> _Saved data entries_
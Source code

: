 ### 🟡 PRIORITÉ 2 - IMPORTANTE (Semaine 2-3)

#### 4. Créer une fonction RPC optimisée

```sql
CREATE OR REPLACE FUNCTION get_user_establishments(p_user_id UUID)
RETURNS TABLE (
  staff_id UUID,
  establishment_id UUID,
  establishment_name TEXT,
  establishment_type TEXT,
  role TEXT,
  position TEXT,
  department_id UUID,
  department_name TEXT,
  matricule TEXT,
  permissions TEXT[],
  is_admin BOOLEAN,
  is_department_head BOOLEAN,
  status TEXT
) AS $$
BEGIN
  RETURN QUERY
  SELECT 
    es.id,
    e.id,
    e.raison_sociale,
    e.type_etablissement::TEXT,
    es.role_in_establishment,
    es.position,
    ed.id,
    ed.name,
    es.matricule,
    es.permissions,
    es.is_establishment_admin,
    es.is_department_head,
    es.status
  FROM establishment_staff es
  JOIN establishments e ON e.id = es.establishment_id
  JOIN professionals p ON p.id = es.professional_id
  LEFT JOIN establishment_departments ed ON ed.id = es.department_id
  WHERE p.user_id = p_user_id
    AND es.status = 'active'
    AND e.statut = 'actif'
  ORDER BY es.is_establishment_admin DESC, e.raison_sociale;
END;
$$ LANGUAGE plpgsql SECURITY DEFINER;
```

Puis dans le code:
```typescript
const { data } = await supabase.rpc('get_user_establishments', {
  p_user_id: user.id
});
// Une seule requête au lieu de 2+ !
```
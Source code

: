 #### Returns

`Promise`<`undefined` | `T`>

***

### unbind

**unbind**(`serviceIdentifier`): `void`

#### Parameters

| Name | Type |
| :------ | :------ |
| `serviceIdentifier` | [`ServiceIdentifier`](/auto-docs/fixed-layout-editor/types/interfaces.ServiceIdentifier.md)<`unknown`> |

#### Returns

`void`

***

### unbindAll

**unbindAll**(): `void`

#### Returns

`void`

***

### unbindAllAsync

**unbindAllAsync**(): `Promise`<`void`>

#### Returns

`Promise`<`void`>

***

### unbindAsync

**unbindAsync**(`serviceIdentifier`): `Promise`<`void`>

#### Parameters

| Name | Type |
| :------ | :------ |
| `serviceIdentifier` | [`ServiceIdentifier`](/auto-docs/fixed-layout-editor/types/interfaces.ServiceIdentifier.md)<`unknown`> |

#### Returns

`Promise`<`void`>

> _Problem requirements_
Copy each line above that has the word "Promise".

> _Your solution_
`Promise`<`undefined` | `T`>
**unbindAllAsync**(): `Promise`<`void`>
`Promise`<`void`>
**unbindAsync**(`serviceIdentifier`): `Promise`<`void`>
`Promise`<`void`>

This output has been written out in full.